Si la Nagra construisait aujourd’hui le dépôt en profondeur, « il serait sûr ». Mais dans quelques décennies, il sera encore plus sûr, déclare Gaus. La Nagra a-t-elle pensé à tout, a-t-elle évalué tous les risques ?
Oui, répond le géochimiste Olivier Leupin.
Oui, répond l’hydrogéologue Irina Gaus.
Oui, répond la géologue Typhaine Guillemot.
Ils ont envisagé plus d’une centaine de scénarios. Même la glaciation venue des Alpes, ensevelissant toute la région de Zurich sous une couche de glace épaisse de plusieurs mètres. Mais l’humanité aura peut-être alors d’autres problèmes à gérer – ou plus aucun.
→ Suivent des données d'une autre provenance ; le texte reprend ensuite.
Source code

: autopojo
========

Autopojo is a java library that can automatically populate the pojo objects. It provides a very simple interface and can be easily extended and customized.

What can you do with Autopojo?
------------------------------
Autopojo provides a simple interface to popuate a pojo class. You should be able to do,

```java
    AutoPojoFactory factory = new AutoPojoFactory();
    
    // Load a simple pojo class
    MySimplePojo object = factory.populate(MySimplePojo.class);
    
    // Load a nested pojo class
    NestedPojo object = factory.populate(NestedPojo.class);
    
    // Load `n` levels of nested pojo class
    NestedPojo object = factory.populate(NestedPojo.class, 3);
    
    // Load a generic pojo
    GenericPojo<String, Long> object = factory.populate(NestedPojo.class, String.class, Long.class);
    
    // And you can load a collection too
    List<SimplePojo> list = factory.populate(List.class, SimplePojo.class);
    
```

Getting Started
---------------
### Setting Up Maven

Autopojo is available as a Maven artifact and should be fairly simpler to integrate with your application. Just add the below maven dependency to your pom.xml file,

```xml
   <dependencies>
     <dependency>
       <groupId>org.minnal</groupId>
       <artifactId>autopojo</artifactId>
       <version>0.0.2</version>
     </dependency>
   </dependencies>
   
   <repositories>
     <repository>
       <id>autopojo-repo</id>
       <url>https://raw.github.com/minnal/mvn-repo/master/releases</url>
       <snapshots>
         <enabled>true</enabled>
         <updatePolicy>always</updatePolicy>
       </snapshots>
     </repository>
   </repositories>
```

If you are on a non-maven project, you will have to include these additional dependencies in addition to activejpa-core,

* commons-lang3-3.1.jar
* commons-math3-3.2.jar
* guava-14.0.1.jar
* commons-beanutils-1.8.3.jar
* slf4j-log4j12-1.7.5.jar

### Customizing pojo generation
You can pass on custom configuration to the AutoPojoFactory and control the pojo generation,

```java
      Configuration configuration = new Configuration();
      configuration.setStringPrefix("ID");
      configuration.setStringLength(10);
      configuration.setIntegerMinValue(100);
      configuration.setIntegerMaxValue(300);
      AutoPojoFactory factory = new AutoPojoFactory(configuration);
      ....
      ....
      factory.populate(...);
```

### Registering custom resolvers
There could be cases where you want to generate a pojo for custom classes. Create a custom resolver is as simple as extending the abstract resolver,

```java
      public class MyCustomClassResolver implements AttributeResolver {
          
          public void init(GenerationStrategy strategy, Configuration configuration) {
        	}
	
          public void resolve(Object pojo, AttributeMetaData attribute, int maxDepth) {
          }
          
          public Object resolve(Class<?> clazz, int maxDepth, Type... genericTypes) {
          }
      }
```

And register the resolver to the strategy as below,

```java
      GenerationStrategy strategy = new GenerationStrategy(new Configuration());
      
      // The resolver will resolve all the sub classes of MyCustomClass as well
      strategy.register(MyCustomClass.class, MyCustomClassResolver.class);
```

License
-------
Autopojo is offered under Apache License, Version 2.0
Et quel est réellement le risque ?
Les déchets radioactifs, aussi dangereux soient-ils, présentent un avantage : ils se désintègrent. En un million d’années, leur radioactivité diminue de 99,9 %. Durant cette période, le dépôt en profondeur est conçu pour être « sûr ». La notion de « sûreté », encadrée par des réglementations nationales et internationales, sert de référence à la Nagra pour la conception du dépôt en profondeur et l’évaluation continue de sa sûreté.
L’exposition moyenne au rayonnement de la population suisse est d’environ 6 millisieverts par personne par an. Près de trois quarts de cette exposition proviennent du rayonnement naturel, tandis qu’un quart est lié aux applications médicales telles que les radiographies. Si un incident majeur survenait, comme une fissure atteignant la surface, les normes en vigueur limiteraient l’exposition moyenne aux rayonnements à 0,1 millisievert pour les habitants situés juste au-dessus du dépôt en profondeur. À titre de comparaison, la dose effective de rayonnement lors d’un scanner cérébral est d’environ 2 millisieverts. Le concept de la Nagra est si robuste que la valeur limite est largement respectée, même dans des scénarios extrêmes.